Dès les premiers instants de la pièce, le public est saisi par cette ambiance de mystère, puis rapidement, les premiers rires en coin apparaissent. Des sourires qui deviendront des éclats de rire, durant une première partie qui mélange grandes questions existentielles et blagues intellectuelles.

Il ne faut que quelques minutes aux spectateurs pour comprendre la complexité de cette reine-garçon, qui dirige la Suède d’une main de fer. Une autorité qui fait pâlir son entourage masculin.

C’est cette autorité qui gruge Christine, qui lui en fait oublier les sentiments plus personnels. Des émotions réveillées par une déviance, un sujet tabou pour l’époque. C’est la découverte de cette déviance qui mettra fin à la première partie, sur un cri dramatique.

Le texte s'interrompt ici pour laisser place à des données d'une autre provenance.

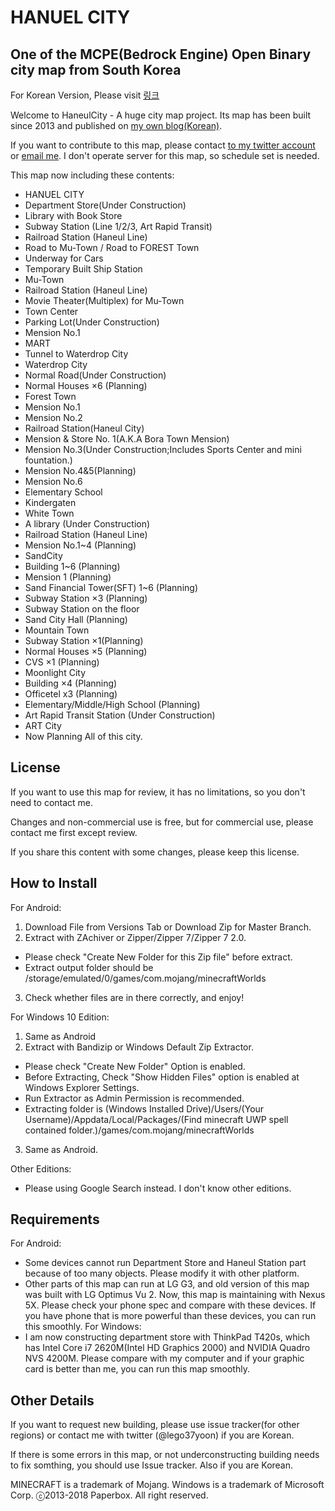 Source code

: # HANUEL CITY
## One of the MCPE(Bedrock Engine) Open Binary city map from South Korea

For Korean Version, Please visit [링크](http://pbdiary.pw/pages/hncity)

Welcome to HaneulCity - A huge city map project.
Its map has been built since 2013 and published on [my own blog(Korean)](http://pbdiary.pw).

If you want to contribute to this map, please contact [to my twitter account](https://twitter.com/lego37yoon) or [email me](mailto:lego37yoon@outlook.com). I don't operate server for this map, so schedule set is needed.

This map now including these contents:
 * HANUEL CITY
  * Department Store(Under Construction)
  * Library with Book Store
  * Subway Station (Line 1/2/3, Art Rapid Transit)
  * Railroad Station (Haneul Line)
  * Road to Mu-Town / Road to FOREST Town
  * Underway for Cars
  * Temporary Built Ship Station
 * Mu-Town
  * Railroad Station (Haneul Line)
  * Movie Theater(Multiplex) for Mu-Town
  * Town Center
  * Parking Lot(Under Construction)
  * Mension No.1
  * MART
  * Tunnel to Waterdrop City
 * Waterdrop City
  * Normal Road(Under Construction)
  * Normal Houses ×6 (Planning)
 * Forest Town
  * Mension No.1
  * Mension No.2
  * Railroad Station(Haneul City)
  * Mension & Store No. 1(A.K.A Bora Town Mension)
  * Mension No.3(Under Construction;Includes Sports Center and mini fountation.)
  * Mension No.4&5(Planning)
  * Mension No.6
  * Elementary School
  * Kindergaten
 * White Town
  * A library (Under Construction)
  * Railroad Station (Haneul Line)
  * Mension No.1~4 (Planning)
 * SandCity
  * Building 1~6 (Planning)
  * Mension 1 (Planning)
  * Sand Financial Tower(SFT) 1~6 (Planning)
  * Subway Station ×3 (Planning)
  * Subway Station on the floor
  * Sand City Hall (Planning)
 * Mountain Town
  * Subway Station ×1(Planning)
  * Normal Houses ×5 (Planning)
  * CVS ×1 (Planning)
 * Moonlight City
  * Building ×4 (Planning)
  * Officetel x3 (Planning)
  * Elementary/Middle/High School (Planning)
  * Art Rapid Transit Station (Under Construction)
 * ART City
  * Now Planning All of this city.

## License

If you want to use this map for review, it has no limitations, so you don't need to contact me.

Changes and non-commercial use is free, but for commercial use, please contact me first except review.

If you share this content with some changes, please keep this license.

## How to Install

For Android:
1. Download File from Versions Tab or Download Zip for Master Branch.
2. Extract with ZAchiver or Zipper/Zipper 7/Zipper 7 2.0.
  * Please check "Create New Folder for this Zip file" before extract.
  * Extract output folder should be /storage/emulated/0/games/com.mojang/minecraftWorlds
3. Check whether files are in there correctly, and enjoy!

For Windows 10 Edition:
1. Same as Android
2. Extract with Bandizip or Windows Default Zip Extractor.
  * Please check "Create New Folder" Option is enabled.
  * Before Extracting, Check "Show Hidden Files" option is enabled at Windows Explorer Settings.
  * Run Extractor as Admin Permission is recommended.
  * Extracting folder is (Windows Installed Drive)/Users/(Your Username)/Appdata/Local/Packages/(Find minecraft UWP spell contained folder.)/games/com.mojang/minecraftWorlds
3. Same as Android.

Other Editions:
 * Please using Google Search instead. I don't know other editions.

## Requirements

For Android:
 * Some devices cannot run Department Store and Haneul Station part because of too many objects. Please modify it with other platform.
 * Other parts of this map can run at LG G3, and old version of this map was built with LG Optimus Vu 2. Now, this map is maintaining with Nexus 5X. Please check your phone spec and compare with these devices. If you have phone that is more powerful than these devices, you can run this smoothly.
For Windows:
 * I am now constructing department store with ThinkPad T420s, which has Intel Core i7 2620M(Intel HD Graphics 2000) and NVIDIA Quadro NVS 4200M. Please compare with my computer and if your graphic card is better than me, you can run this map smoothly.
## Other Details

If you want to request new building, please use issue tracker(for other regions) or contact me with twitter (@lego37yoon) if you are Korean.

If there is some errors in this map, or not underconstructing building needs to fix somthing, you should use Issue tracker. Also if you are Korean.

MINECRAFT is a trademark of Mojang.
Windows is a trademark of Microsoft Corp.
ⓒ2013-2018 Paperbox. All right reserved.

Après un entracte mérité, les comédiens reviennent pour une seconde partie beaucoup moins drôle, mais pas moins intéressante. Les drames s’enchaînent, les émotions de désespoirs et des coup de théâtre fabuleux viennent agrémenter le jeu des comédiens, devenus tragédiens.

La reine se casse dans cette partie de la pièce. Cette femme, qui semblait n’avoir d’amour que pour les batailles de son pays, devient soudainement fragile, au bord du gouffre. Une fragilité amenée par des sentiments inattendus et inconnus. Des envies qui la mènent jusqu’en France où elle retrouve sa grandeur pour les quelques derniers instants de la pièce.

Une pièce risquée, un texte osé, mais il fallait entendre les quatre rappels de salutations des comédiens, pour se rendre compte du succès.

Christine, la reine-garçon est présenté au Théâtre La Bordée jusqu’au 11 mai.